ストーリー
サンデーサイレンスやブライアンズタイム、トニービンなどが種牡馬として権勢を振るい始める前、1980年代の日本競馬界に君臨していたのがノーザンテーストだ。
11年連続でリーディングサイアーに輝き、天皇賞(春)と有馬記念を勝ったアンバーシャダイ、オークス馬のシャダイアイバーとダイナカール、天皇賞(秋)で皇帝シンボリルドルフを降したギャロップダイナなど、毎年のように重賞ウィナーを輩出。1979年から2006年まで、実に28年間も連続で産駒が勝利を収めたという大種牡馬である。
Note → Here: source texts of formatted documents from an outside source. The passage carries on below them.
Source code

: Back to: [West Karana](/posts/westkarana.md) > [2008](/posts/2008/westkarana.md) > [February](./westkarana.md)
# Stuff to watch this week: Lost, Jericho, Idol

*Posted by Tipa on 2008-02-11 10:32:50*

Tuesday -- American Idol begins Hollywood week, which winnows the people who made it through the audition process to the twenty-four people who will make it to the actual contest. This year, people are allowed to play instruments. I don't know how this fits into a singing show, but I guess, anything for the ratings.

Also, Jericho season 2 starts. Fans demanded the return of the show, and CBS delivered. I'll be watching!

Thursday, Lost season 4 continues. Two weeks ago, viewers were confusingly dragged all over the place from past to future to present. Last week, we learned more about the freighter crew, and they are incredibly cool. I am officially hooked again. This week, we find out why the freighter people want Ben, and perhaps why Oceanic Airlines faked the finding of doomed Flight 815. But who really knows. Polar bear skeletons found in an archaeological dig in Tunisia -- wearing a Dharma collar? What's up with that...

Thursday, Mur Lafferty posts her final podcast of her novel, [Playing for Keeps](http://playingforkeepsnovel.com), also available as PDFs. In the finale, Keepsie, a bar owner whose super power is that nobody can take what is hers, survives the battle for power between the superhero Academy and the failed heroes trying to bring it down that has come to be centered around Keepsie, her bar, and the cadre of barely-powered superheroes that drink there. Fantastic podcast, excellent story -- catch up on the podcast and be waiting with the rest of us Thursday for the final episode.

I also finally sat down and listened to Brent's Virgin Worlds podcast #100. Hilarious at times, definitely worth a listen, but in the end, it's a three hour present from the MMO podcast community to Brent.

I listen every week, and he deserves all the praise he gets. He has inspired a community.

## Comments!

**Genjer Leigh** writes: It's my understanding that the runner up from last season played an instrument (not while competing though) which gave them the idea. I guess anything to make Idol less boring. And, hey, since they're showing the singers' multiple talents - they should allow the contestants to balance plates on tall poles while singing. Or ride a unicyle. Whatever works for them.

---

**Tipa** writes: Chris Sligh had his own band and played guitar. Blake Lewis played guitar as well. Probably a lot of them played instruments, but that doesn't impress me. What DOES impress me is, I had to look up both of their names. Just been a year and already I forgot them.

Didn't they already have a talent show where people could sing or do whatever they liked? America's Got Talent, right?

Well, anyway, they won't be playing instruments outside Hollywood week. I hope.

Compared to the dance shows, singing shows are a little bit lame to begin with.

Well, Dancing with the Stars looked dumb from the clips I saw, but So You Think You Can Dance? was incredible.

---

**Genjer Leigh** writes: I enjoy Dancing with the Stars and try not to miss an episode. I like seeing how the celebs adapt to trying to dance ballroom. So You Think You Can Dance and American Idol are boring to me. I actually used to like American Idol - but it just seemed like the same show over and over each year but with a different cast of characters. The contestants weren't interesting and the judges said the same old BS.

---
そのノーザンテーストが送り出した最高傑作の1頭がダイナガリバーだ。
鼻面まで覆う白い大流星は「こういう馬は出世しない」と言われ、評判は必ずしも芳しいものではなかったダイナガリバーだったが、1985年夏に函館でデビューすると、力感あふれる馬体とレースセンスでたちまち注目を浴びるようになったのである。
初戦は2着、2戦目に初勝利、ひいらぎ賞では後の重賞勝ち馬マウントニゾンを倒したダイナガリバーは、明け3歳初戦・初の重賞挑戦となった共同通信杯4歳Sでもマウントニゾンらを一蹴してクラシック有力馬として数えられるようになる。
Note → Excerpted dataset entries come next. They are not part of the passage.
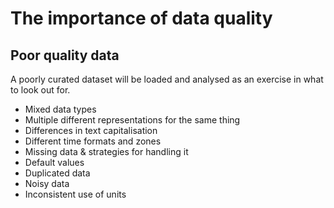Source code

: # The importance of data quality

## Poor quality data
A poorly curated dataset will be loaded and analysed as an exercise in what to look out for. 

- Mixed data types
- Multiple different representations for the same thing
- Differences in text capitalisation
- Different time formats and zones
- Missing data & strategies for handling it
- Default values
- Duplicated data
- Noisy data
- Inconsistent use of units
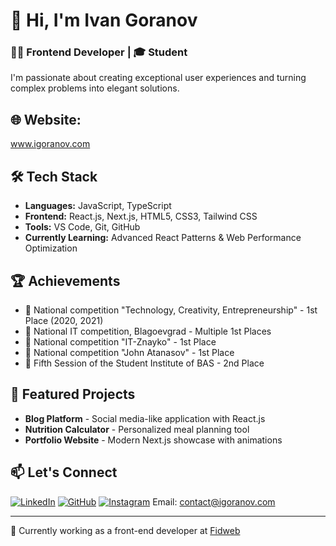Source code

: 

# 👋 Hi, I'm Ivan Goranov

### 👨‍💻 Frontend Developer | 🎓 Student 

I'm passionate about creating exceptional user experiences and turning complex problems into elegant solutions.

## 🌐 Website:
www.igoranov.com

## 🛠️ Tech Stack
- **Languages:** JavaScript, TypeScript
- **Frontend:** React.js, Next.js, HTML5, CSS3, Tailwind CSS
- **Tools:** VS Code, Git, GitHub
- **Currently Learning:** Advanced React Patterns & Web Performance Optimization

## 🏆 Achievements
- 🥇 National competition "Technology, Creativity, Entrepreneurship" - 1st Place (2020, 2021)
- 🥇 National IT competition, Blagoevgrad - Multiple 1st Places
- 🥇 National competition "IT-Znayko" - 1st Place
- 🥇 National competition "John Atanasov" - 1st Place
- 🥈 Fifth Session of the Student Institute of BAS - 2nd Place

## 🚀 Featured Projects
- **Blog Platform** - Social media-like application with React.js
- **Nutrition Calculator** - Personalized meal planning tool
- **Portfolio Website** - Modern Next.js showcase with animations


## 📫 Let's Connect
[![LinkedIn](https://img.shields.io/badge/LinkedIn-0077B5?style=for-the-badge&logo=linkedin&logoColor=white)](https://www.linkedin.com/in/ivan-goranov/)
[![GitHub](https://img.shields.io/badge/GitHub-100000?style=for-the-badge&logo=github&logoColor=white)](https://github.com/IvanGoranov02)
[![Instagram](https://img.shields.io/badge/Instagram-E4405F?style=for-the-badge&logo=instagram&logoColor=white)](https://www.instagram.com/ivgoranov/)
Email: contact@igoranov.com

---
💼 Currently working as a front-end developer at [Fidweb](https://fidweb.net/)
が、第一冠・皐月賞では10着と大敗。積雪の影響で使いたいレースを使えなかったローテーションの狂いが、ダイナガリバーを“動けなく”させたのだった。
それでも陣営は日本ダービーに向けて懸命に立て直しを図った。なにしろ、ノーザンテーストを日本に導入し、ダイナガリバーを生産した社台ファームにとって日本ダービー制覇は悲願中の悲願。かつて桜花賞馬シャダイソフィアを日本ダービーに挑戦させたほど、どうしても欲しいタイトルだった。
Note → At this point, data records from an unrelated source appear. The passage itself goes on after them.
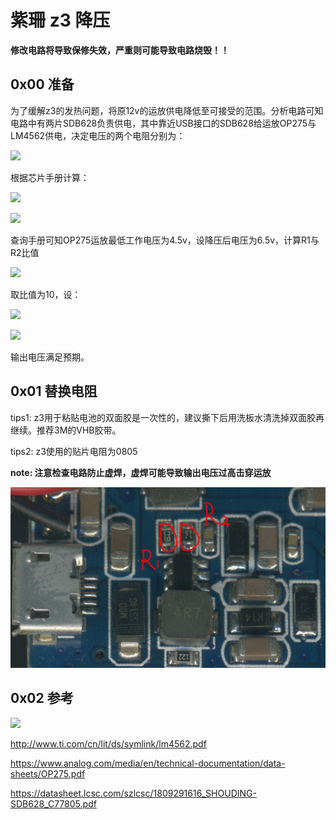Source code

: # 紫珊 z3 降压

**修改电路将导致保修失效，严重则可能导致电路烧毁！！**

## 0x00 准备

为了缓解z3的发热问题，将原12v的运放供电降低至可接受的范围。分析电路可知电路中有两片SDB628负责供电，其中靠近USB接口的SDB628给运放OP275与LM4562供电，决定电压的两个电阻分别为：

![](https://latex.codecogs.com/gif.latex?R_{1}=100k\Omega%20R_{2}=4.7k\Omega)

根据芯片手册计算：

![](https://latex.codecogs.com/gif.latex?V_{out}=V_{ref}\times(1+R_{1}\div%20R_{2})=0.6V\times(1+100k\Omega\div4.7k\Omega)\approx13.3660V)

![](https://latex.codecogs.com/gif.latex?\frac{R_{1}}{R_{2}}=\frac{Vout}{0.6V}-1)

查询手册可知OP275运放最低工作电压为4.5v，设降压后电压为6.5v，计算R1与R2比值

![](https://latex.codecogs.com/gif.latex?\frac{R_{1}'}{R_{2}'}=\frac{Vout'}{0.6V}-1=\frac{6.5V}{0.6V}-1\approx9.83)

取比值为10，设：

![](https://latex.codecogs.com/gif.latex?R_{1}''=10k\Omega,%20R_{2}''=1k\Omega)

![](https://latex.codecogs.com/gif.latex?_{out}''=0.6V\times(1+10k\Omega\div1k\Omega)=6.6V)

输出电压满足预期。

## 0x01 替换电阻

tips1: z3用于粘贴电池的双面胶是一次性的，建议撕下后用洗板水清洗掉双面胶再继续。推荐3M的VHB胶带。

tips2: z3使用的贴片电阻为0805

**note: 注意检查电路防止虚焊，虚焊可能导致输出电压过高击穿运放**

![](https://github.com/smdll/some_md/blob/master/imgsrc/zishan_z3_circuit.jpg?raw=true)

## 0x02 参考

![](https://img.alicdn.com/imgextra/i4/1654015063/TB2HO8IkgDD8KJjy0FdXXcjvXXa_!!1654015063.jpg)

http://www.ti.com/cn/lit/ds/symlink/lm4562.pdf

https://www.analog.com/media/en/technical-documentation/data-sheets/OP275.pdf

https://datasheet.lcsc.com/szlcsc/1809291616_SHOUDING-SDB628_C77805.pdf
その最大のチャンスこそが、ダイナガリバー。白い顔は嫌われたが、関係者はこの馬が漂わせる風格には惚れ込んでいたのである。
日本ダービーでのダイナガリバーは、完全に元の、食い下がってくるライバルたちを蹴落とす姿を取り戻していた。
バーニングダイナの逃げをスっと好位3〜4番手につけて追走すると、直線ではアサヒエンペラーらを突き放して抜け出す。そのまま力強くゴールまで駆け抜けて、懸命の追込みを見せたグランパズドリームを2分の1馬身封じ込めての1着だ。
鮮やかな復活と文句のないレースぶりを見せつけて、ダイナガリバーは、社台ファーム初、ノーザンテースト産駒としても初となる日本ダービー馬の座に輝いたのである。
さらに秋シーズンもダイナガリバーは、菊花賞がメジロデュレンから2分の1馬身差の2着、有馬記念ではギャロップダイナやミホシンザンらを退けて優勝し、この年の年度代表馬にも選出された。ノーザンテースト時代の、もっとも輝かしい時期を背負って立った名馬だといえるだろう。